We commend Senator Dirksen for his courageous efforts in support of the freedom to pray in our public schools. But no amendment is needed to enable citizens to pray voluntarily in the schools. In its Engel and Schempp decisions, the United States Supreme Court ruled that state-prescribed devotional exercises were unconstitutional on the basis of the “establishment clause” of the First Amendment; it did not outlaw personal prayer. The court in Schempp assumed a “wholesome neutrality” that on one hand stood against governmental support of the tenets of one or of all orthodoxies and on the other reasserted “the values of religious training, teaching, and observance and, more particularly the right of every person to freely choose his own course with reference thereto, free of any compulsion from the state.”
The individual citizen continues to be as free to pray or read his Bible in the public school as he always has been, but the school cannot now legally conduct such religious exercises. This is as it should be. No informed Christian believes that even gentle coercion by the state is a desirable means of cultivating religious faith. While the public school should incorporate into its curriculum the religious heritage of the nation, it is not and should not be a vehicle for religious indoctrination. For a public school in a pluralistic society to sanction particular religious forms—even on the basis of majority rule in a given community—is to offer official support to a sectarian religious viewpoint. This can lead to violations of religious freedom not only by dominant Protestant sectarians but also by Roman Catholics, Mormons, or possibly Buddhists in certain communities.

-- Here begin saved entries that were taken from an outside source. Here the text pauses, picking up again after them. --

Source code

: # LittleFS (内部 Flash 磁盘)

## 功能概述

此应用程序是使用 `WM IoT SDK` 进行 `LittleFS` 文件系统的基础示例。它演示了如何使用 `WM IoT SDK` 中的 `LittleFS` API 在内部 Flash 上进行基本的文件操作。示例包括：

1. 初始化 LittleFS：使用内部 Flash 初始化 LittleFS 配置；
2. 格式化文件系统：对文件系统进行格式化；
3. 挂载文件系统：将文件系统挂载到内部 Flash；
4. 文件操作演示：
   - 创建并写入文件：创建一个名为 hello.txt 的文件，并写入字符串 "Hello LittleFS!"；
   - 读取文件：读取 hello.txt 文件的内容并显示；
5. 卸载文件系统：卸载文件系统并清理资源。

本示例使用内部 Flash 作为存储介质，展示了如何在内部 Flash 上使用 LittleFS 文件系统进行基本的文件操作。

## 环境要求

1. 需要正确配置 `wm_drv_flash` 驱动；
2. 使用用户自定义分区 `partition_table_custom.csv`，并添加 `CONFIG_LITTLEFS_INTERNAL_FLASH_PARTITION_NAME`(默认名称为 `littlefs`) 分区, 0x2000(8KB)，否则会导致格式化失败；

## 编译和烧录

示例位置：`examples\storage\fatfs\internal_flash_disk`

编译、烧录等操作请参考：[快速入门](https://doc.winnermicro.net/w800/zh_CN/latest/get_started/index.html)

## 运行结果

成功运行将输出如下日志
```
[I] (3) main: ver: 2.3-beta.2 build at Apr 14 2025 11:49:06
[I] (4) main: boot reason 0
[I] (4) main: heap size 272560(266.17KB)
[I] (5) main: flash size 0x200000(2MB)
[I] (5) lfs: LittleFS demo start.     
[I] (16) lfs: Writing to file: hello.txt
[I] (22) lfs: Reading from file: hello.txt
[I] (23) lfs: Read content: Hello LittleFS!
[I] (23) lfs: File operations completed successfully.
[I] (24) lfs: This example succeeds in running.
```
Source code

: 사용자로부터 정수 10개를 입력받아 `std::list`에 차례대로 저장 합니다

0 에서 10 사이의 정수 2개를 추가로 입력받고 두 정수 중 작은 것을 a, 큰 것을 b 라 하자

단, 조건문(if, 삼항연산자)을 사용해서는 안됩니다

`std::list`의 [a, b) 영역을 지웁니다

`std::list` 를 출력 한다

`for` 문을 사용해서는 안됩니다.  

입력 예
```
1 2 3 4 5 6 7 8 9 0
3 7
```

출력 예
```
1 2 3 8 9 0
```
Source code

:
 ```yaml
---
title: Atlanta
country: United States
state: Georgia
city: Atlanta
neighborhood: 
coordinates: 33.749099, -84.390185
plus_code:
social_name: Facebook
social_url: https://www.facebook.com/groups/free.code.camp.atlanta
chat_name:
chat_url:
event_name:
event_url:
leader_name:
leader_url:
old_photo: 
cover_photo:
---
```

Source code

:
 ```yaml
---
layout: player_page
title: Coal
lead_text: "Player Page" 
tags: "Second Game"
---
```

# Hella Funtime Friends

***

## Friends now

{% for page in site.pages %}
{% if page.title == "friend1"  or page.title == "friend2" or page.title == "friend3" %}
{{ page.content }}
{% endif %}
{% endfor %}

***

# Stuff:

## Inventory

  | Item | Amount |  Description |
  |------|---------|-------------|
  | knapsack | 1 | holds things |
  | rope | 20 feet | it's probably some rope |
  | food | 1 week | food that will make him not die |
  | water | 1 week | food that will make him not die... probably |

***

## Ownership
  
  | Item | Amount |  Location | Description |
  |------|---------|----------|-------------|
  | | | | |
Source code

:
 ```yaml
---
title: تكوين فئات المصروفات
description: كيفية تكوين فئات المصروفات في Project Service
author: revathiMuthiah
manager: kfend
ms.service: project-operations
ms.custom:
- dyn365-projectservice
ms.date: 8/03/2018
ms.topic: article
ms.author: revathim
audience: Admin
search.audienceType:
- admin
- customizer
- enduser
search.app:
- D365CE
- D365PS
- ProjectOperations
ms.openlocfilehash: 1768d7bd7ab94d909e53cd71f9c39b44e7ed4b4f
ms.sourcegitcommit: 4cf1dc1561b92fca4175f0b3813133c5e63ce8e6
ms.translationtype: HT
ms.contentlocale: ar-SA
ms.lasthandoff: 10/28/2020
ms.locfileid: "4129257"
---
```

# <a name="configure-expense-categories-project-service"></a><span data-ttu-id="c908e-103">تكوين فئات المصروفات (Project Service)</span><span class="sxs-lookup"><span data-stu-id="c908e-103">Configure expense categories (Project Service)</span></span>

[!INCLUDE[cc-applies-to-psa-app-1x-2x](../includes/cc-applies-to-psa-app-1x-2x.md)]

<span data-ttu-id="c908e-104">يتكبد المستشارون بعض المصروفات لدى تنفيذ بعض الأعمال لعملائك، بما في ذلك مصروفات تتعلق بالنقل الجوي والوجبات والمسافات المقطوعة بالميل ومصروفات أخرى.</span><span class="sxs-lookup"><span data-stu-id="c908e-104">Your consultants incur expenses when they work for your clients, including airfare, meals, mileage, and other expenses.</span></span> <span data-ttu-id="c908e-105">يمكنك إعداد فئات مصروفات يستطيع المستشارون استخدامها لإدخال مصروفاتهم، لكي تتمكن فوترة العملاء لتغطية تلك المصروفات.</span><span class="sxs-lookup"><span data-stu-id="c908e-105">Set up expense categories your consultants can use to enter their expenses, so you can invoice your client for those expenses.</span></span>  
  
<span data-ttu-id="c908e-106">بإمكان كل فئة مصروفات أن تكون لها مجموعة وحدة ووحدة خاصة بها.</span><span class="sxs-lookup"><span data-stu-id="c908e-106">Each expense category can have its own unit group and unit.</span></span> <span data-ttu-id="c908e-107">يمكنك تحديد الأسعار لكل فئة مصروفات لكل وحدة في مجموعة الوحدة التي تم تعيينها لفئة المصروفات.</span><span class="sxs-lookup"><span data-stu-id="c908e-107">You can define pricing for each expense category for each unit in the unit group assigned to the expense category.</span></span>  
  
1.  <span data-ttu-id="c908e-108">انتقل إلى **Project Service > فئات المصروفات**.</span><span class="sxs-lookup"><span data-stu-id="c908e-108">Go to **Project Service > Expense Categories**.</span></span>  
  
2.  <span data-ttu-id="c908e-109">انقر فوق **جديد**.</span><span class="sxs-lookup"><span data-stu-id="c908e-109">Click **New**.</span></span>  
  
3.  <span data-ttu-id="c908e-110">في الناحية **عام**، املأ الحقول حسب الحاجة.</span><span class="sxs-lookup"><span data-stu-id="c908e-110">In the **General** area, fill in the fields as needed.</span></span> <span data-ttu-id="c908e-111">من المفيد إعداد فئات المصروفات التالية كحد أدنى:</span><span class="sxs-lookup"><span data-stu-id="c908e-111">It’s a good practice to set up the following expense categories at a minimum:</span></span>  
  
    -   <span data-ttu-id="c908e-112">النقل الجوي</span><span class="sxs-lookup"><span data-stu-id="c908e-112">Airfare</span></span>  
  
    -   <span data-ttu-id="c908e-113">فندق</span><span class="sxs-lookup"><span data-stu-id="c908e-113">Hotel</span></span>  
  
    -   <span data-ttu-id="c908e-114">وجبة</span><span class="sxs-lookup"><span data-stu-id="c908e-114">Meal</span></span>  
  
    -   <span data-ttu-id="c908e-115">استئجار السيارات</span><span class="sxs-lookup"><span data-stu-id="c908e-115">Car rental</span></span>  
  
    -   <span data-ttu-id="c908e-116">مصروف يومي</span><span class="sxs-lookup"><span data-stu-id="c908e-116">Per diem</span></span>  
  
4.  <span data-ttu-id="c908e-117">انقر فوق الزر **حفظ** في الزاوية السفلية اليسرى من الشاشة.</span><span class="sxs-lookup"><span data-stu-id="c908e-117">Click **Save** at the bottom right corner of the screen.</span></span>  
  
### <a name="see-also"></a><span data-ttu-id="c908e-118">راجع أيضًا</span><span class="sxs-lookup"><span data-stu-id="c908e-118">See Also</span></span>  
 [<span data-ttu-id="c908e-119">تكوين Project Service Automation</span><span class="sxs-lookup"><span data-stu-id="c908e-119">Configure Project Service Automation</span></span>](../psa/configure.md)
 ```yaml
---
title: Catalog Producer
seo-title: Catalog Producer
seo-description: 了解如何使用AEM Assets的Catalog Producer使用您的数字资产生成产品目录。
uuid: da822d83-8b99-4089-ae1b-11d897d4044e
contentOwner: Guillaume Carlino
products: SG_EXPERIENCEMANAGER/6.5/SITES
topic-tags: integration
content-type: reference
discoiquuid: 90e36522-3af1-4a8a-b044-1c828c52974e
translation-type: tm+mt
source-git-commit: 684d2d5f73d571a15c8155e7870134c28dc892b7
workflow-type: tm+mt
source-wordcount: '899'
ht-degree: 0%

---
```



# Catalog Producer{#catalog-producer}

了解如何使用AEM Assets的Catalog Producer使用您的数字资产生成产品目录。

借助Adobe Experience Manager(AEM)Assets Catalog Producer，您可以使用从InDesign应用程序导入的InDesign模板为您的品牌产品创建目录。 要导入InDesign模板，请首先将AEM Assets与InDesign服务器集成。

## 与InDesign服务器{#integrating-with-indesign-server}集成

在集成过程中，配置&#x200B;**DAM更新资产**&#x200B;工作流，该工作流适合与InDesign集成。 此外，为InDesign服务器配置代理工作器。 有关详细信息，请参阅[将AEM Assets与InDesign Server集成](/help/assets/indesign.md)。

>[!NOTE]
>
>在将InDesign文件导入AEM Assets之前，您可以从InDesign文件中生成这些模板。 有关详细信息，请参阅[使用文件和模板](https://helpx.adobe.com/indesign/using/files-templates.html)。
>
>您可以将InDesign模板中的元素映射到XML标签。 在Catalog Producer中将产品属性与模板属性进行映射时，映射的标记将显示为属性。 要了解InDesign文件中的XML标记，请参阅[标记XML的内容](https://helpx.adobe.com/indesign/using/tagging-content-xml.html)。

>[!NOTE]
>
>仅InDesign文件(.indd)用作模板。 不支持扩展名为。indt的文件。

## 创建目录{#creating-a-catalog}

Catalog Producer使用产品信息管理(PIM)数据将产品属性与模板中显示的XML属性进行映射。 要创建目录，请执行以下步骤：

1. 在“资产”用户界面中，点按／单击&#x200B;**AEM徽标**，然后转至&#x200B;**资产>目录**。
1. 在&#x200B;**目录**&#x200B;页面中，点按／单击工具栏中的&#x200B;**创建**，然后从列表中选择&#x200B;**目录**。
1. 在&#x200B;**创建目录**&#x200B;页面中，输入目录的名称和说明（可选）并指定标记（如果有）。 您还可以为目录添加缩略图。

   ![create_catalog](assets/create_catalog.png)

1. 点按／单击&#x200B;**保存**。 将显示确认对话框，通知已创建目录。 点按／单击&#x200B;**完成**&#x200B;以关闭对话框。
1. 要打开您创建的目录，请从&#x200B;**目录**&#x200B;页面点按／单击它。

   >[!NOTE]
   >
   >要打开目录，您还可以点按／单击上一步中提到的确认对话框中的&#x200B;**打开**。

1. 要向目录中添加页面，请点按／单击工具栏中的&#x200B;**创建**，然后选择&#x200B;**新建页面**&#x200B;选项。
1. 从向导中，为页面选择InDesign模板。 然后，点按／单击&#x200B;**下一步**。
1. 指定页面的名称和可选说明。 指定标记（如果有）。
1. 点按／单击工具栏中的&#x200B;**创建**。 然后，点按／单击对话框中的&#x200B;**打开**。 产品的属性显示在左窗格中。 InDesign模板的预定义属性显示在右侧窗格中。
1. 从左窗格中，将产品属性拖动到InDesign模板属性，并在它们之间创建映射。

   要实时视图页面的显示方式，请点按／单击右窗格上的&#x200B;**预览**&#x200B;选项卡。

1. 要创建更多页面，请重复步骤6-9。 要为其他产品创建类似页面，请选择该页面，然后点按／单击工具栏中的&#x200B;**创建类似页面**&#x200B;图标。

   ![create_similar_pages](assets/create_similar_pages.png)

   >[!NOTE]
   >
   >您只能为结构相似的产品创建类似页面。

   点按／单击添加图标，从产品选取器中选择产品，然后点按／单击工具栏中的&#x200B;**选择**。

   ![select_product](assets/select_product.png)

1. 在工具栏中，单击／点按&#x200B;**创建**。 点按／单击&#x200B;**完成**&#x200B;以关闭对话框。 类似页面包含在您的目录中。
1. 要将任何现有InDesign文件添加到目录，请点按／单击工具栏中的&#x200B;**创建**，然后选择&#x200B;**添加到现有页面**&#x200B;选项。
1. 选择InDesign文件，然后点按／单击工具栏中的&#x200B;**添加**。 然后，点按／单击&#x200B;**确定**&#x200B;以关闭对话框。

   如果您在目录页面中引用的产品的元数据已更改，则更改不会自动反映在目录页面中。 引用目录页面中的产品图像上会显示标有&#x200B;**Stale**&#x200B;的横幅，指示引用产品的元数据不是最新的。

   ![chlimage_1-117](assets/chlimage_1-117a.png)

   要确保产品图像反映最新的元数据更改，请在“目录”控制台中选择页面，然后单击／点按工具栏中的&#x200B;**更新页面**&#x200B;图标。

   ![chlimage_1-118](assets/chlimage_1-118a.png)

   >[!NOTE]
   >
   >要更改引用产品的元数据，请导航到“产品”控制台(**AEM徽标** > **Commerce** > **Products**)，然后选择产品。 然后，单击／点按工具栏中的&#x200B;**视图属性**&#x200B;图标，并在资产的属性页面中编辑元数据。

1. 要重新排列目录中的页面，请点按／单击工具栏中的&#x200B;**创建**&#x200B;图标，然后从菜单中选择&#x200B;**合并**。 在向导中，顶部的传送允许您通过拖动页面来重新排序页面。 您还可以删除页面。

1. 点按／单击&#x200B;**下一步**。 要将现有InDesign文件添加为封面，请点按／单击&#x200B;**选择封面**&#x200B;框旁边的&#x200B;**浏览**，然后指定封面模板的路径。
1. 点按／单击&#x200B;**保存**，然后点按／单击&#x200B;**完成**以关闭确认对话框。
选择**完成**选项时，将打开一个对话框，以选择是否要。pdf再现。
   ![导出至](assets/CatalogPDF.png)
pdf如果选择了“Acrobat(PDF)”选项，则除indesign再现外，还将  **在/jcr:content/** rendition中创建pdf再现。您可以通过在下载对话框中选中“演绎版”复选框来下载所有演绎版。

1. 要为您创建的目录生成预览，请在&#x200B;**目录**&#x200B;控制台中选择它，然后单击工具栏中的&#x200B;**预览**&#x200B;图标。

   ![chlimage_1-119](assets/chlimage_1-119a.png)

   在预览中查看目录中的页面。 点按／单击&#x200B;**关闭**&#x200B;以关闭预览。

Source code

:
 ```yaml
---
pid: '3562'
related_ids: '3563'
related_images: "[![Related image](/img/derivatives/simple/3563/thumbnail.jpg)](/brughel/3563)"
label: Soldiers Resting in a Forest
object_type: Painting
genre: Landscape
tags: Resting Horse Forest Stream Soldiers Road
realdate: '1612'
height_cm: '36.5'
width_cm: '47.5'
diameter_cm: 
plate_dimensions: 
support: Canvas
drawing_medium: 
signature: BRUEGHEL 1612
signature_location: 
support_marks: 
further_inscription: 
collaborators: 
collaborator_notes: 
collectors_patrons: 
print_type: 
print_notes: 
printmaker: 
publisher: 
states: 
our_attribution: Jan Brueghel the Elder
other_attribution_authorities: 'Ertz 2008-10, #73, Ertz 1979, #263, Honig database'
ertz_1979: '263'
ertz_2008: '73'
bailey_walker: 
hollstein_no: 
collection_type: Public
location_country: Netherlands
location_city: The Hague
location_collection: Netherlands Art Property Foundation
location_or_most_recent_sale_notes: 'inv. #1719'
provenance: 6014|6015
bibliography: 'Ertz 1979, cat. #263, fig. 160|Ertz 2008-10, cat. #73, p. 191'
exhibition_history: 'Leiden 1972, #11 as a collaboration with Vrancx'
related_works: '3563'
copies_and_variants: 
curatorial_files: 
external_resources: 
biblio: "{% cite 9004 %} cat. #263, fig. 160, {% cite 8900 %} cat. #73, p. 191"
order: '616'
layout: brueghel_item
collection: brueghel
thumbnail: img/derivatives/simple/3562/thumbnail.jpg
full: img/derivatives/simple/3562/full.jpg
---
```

For over 175 years the First Amendment has demonstrated its value as a safeguard of religious freedom and a clear statement of the line of separation between church and state. Senator Dirksen’s amendment, which voices a plea for the right of persons to participate in non-denominational prayer in publicly supported buildings, not only is unnecessary but might lead to prescribed sectarianism if the prayer were truly biblical, or to innocuous religiosity if it were not.
The best means for counteracting the growing secularism in modern society is for Christians to witness to the Christ of the Bible in home, church, and the community-at-large. Respecting the freedom of all men, Christians must never impose their understanding of God’s truth on anyone or seek state assistance in propagating Christian doctrine or devotional practices. But neither must they apathetically allow an unofficial humanistic religion to emerge in the public schools. Christians must cooperate with school officials so that freedom of religion may be maintained and a fair and accurate representation of Christian ideas and influences may be objectively studied as a significant aspect of man’s total life. They might also suggest that school administrators provide for a moment of silence for prayer and meditation at the start of each school day.
Instead of passing a constitutional amendment, lawmakers could help dispel the public’s confusion about religion in the public schools by drawing up a resolution that would clearly set forth the intent of Congress on this crucial question.